▶ **Stored data entries**:
########
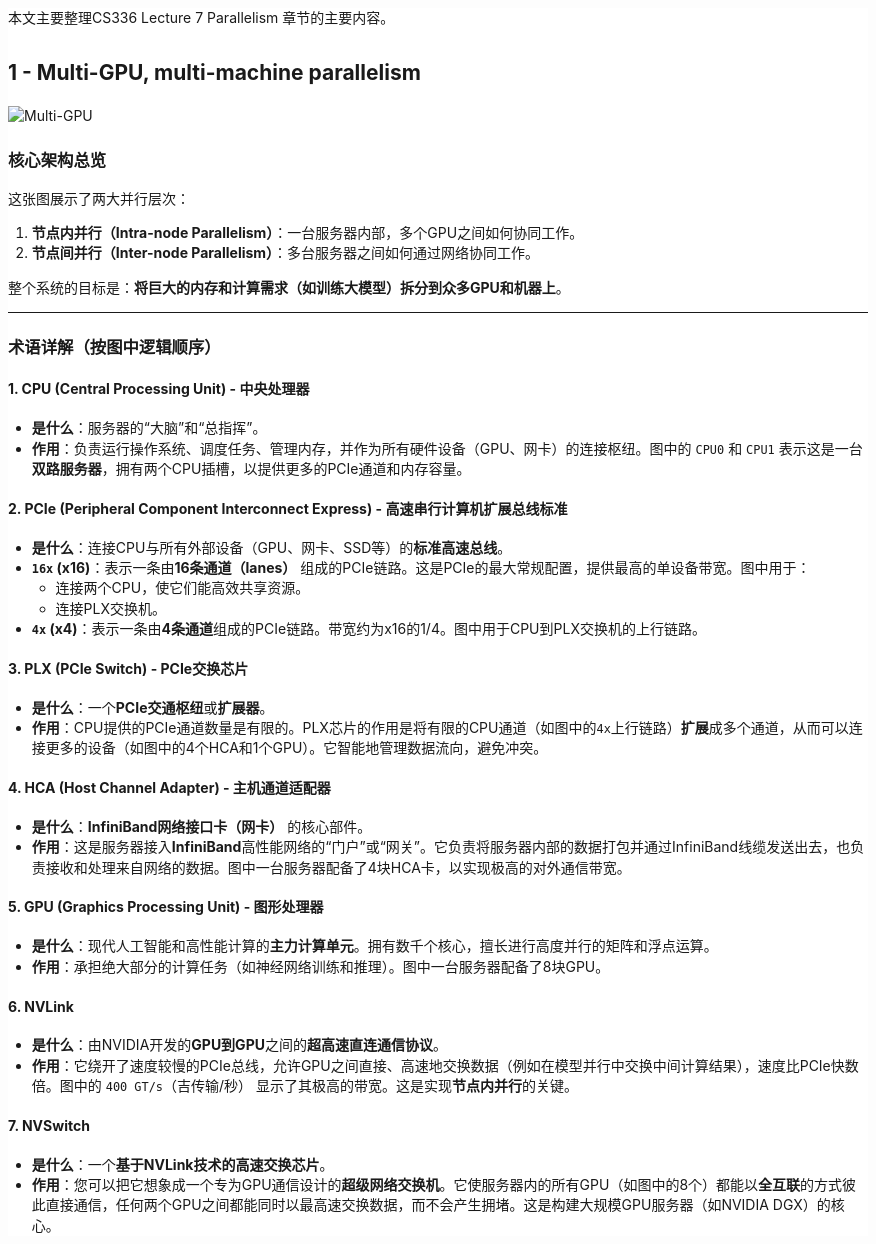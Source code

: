 本文主要整理CS336 Lecture 7 Parallelism 章节的主要内容。

## 1 - Multi-GPU, multi-machine parallelism

![Multi-GPU](https://i-blog.csdnimg.cn/direct/8b892a3dcb6c4f17a40476567e8b7aef.png)

### 核心架构总览

这张图展示了两大并行层次：
1.  **节点内并行（Intra-node Parallelism）**：一台服务器内部，多个GPU之间如何协同工作。
2.  **节点间并行（Inter-node Parallelism）**：多台服务器之间如何通过网络协同工作。

整个系统的目标是：**将巨大的内存和计算需求（如训练大模型）拆分到众多GPU和机器上**。

---

### 术语详解（按图中逻辑顺序）

#### 1. CPU (Central Processing Unit) - 中央处理器
*   **是什么**：服务器的“大脑”和“总指挥”。
*   **作用**：负责运行操作系统、调度任务、管理内存，并作为所有硬件设备（GPU、网卡）的连接枢纽。图中的 `CPU0` 和 `CPU1` 表示这是一台**双路服务器**，拥有两个CPU插槽，以提供更多的PCIe通道和内存容量。

#### 2. PCIe (Peripheral Component Interconnect Express) - 高速串行计算机扩展总线标准
*   **是什么**：连接CPU与所有外部设备（GPU、网卡、SSD等）的**标准高速总线**。
*   **`16x` (x16)**：表示一条由**16条通道（lanes）** 组成的PCIe链路。这是PCIe的最大常规配置，提供最高的单设备带宽。图中用于：
    *   连接两个CPU，使它们能高效共享资源。
    *   连接PLX交换机。
*   **`4x` (x4)**：表示一条由**4条通道**组成的PCIe链路。带宽约为x16的1/4。图中用于CPU到PLX交换机的上行链路。

#### 3. PLX (PCIe Switch) - PCIe交换芯片
*   **是什么**：一个**PCIe交通枢纽**或**扩展器**。
*   **作用**：CPU提供的PCIe通道数量是有限的。PLX芯片的作用是将有限的CPU通道（如图中的`4x`上行链路）**扩展**成多个通道，从而可以连接更多的设备（如图中的4个HCA和1个GPU）。它智能地管理数据流向，避免冲突。

#### 4. HCA (Host Channel Adapter) - 主机通道适配器
*   **是什么**：**InfiniBand网络接口卡（网卡）** 的核心部件。
*   **作用**：这是服务器接入**InfiniBand**高性能网络的“门户”或“网关”。它负责将服务器内部的数据打包并通过InfiniBand线缆发送出去，也负责接收和处理来自网络的数据。图中一台服务器配备了4块HCA卡，以实现极高的对外通信带宽。

#### 5. GPU (Graphics Processing Unit) - 图形处理器
*   **是什么**：现代人工智能和高性能计算的**主力计算单元**。拥有数千个核心，擅长进行高度并行的矩阵和浮点运算。
*   **作用**：承担绝大部分的计算任务（如神经网络训练和推理）。图中一台服务器配备了8块GPU。

#### 6. NVLink
*   **是什么**：由NVIDIA开发的**GPU到GPU**之间的**超高速直连通信协议**。
*   **作用**：它绕开了速度较慢的PCIe总线，允许GPU之间直接、高速地交换数据（例如在模型并行中交换中间计算结果），速度比PCIe快数倍。图中的 `400 GT/s`（吉传输/秒） 显示了其极高的带宽。这是实现**节点内并行**的关键。

#### 7. NVSwitch
*   **是什么**：一个**基于NVLink技术的高速交换芯片**。
*   **作用**：您可以把它想象成一个专为GPU通信设计的**超级网络交换机**。它使服务器内的所有GPU（如图中的8个）都能以**全互联**的方式彼此直接通信，任何两个GPU之间都能同时以最高速交换数据，而不会产生拥堵。这是构建大规模GPU服务器（如NVIDIA DGX）的核心。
########
▶ **Required action**: In the entries above, the lines from the one bearing "## 1 - Multi-GPU, multi-machine parallelism" up to and including the one bearing "整个系统的目标是：**将巨大" should be transcribed exactly; no other line is wanted.

▶ **The completed task**:
## 1 - Multi-GPU, multi-machine parallelism

![Multi-GPU](https://i-blog.csdnimg.cn/direct/8b892a3dcb6c4f17a40476567e8b7aef.png)

### 核心架构总览

这张图展示了两大并行层次：
1.  **节点内并行（Intra-node Parallelism）**：一台服务器内部，多个GPU之间如何协同工作。
2.  **节点间并行（Inter-node Parallelism）**：多台服务器之间如何通过网络协同工作。

整个系统的目标是：**将巨大的内存和计算需求（如训练大模型）拆分到众多GPU和机器上**。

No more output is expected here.